Exercise ▸ Please report how many lines in the records below contain the word "Implements", and give nothing else.

[[ Data, beginning ]]

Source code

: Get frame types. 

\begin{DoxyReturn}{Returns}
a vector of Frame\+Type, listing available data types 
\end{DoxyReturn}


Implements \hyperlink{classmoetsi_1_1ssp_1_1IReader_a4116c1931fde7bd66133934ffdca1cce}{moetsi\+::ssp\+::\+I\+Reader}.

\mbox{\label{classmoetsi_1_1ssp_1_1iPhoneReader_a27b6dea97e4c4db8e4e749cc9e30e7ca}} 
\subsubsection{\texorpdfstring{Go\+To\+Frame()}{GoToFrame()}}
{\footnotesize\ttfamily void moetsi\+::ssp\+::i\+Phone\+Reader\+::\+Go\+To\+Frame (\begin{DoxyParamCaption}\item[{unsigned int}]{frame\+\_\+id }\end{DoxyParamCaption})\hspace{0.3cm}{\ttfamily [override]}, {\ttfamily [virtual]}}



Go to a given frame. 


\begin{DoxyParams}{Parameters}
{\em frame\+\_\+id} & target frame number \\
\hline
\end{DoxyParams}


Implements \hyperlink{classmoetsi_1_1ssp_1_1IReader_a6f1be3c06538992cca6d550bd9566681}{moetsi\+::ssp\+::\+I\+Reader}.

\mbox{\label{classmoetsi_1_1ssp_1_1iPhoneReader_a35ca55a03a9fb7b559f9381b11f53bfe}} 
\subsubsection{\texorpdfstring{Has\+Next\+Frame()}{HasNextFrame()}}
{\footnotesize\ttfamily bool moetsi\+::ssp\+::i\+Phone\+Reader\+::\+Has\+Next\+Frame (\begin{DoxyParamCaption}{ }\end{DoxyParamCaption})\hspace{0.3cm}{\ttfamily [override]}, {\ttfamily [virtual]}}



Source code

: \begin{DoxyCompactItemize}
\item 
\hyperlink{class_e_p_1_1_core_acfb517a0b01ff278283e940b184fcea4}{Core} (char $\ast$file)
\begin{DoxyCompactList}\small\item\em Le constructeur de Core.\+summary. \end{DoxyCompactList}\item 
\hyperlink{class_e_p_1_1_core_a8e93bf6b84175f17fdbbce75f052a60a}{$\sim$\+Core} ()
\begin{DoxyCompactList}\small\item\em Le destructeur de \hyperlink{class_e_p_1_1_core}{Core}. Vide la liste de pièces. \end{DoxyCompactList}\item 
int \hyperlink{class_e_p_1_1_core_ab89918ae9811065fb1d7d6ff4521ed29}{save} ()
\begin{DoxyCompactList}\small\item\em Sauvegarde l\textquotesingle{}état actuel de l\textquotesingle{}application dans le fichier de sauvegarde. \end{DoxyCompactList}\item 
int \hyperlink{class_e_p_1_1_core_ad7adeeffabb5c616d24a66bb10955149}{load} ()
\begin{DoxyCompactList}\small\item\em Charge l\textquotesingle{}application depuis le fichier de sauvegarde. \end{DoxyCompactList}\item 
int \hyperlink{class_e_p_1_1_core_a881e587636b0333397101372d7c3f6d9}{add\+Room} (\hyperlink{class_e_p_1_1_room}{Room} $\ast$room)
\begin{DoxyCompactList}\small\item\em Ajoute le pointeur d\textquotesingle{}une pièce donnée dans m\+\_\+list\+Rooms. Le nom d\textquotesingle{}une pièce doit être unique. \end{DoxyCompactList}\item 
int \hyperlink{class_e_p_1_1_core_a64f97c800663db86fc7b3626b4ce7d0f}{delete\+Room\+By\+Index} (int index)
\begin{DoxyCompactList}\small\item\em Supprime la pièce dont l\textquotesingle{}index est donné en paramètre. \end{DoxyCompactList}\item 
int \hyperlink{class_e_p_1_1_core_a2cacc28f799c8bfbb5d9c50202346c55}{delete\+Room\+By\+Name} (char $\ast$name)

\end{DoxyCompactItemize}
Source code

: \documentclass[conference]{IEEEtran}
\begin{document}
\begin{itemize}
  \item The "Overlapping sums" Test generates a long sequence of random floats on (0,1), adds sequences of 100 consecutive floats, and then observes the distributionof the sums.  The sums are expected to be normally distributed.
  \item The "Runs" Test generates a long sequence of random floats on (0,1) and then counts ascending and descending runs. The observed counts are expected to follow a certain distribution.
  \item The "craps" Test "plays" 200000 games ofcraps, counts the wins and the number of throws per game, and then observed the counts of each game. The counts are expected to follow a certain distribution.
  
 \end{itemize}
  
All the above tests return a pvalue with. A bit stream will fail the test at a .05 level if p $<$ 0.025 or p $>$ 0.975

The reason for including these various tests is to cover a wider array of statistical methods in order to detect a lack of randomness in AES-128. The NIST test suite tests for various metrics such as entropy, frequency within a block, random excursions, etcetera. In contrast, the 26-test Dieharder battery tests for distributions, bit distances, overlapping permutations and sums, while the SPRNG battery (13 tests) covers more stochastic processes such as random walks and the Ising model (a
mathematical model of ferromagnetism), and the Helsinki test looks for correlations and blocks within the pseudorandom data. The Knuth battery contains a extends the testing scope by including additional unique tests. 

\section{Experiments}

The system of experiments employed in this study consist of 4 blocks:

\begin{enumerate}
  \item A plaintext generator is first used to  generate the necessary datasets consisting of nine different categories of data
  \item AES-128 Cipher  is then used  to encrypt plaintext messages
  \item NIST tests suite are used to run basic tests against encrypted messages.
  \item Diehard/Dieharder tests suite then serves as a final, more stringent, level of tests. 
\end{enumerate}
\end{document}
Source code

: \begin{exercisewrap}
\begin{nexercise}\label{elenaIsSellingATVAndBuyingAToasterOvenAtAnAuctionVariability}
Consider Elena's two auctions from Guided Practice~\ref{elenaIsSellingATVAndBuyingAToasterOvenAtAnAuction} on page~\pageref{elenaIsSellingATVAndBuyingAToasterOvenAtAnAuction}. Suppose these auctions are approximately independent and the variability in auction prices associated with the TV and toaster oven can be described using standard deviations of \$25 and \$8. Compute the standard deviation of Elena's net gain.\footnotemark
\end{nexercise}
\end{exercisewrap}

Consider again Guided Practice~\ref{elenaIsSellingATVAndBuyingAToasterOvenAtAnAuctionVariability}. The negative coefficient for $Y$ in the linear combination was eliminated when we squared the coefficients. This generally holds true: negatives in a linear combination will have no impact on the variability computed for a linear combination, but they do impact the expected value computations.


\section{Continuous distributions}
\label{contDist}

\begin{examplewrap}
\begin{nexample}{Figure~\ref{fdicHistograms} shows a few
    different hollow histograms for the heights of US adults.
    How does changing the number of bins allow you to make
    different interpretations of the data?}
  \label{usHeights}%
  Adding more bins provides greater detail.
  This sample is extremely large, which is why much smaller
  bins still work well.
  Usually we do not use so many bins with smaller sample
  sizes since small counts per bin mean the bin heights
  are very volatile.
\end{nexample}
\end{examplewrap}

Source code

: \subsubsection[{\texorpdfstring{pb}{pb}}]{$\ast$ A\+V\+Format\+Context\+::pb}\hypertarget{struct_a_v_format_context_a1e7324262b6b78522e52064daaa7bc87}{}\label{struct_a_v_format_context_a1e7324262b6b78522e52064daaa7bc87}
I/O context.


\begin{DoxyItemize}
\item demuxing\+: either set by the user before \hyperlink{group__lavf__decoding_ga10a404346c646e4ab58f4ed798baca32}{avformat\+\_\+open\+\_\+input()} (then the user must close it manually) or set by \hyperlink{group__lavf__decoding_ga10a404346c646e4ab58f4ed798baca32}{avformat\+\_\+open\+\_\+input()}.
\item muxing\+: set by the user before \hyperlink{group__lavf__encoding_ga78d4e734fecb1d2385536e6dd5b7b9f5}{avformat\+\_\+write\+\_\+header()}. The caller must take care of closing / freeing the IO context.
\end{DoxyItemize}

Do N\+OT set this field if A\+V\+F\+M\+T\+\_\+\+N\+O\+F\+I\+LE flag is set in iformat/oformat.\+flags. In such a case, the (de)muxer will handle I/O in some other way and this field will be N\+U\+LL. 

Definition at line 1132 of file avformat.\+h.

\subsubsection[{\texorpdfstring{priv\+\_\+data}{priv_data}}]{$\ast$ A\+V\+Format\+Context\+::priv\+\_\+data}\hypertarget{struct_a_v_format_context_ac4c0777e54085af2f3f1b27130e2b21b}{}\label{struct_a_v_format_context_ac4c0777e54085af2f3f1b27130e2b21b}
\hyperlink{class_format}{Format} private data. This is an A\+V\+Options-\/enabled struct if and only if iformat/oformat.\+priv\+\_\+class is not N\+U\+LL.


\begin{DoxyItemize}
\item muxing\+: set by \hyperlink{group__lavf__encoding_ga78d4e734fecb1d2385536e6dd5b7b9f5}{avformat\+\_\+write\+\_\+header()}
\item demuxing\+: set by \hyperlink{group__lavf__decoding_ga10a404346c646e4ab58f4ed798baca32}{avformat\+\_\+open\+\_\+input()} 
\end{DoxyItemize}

[[ Data, end ]]

Finished exercise ▸ 2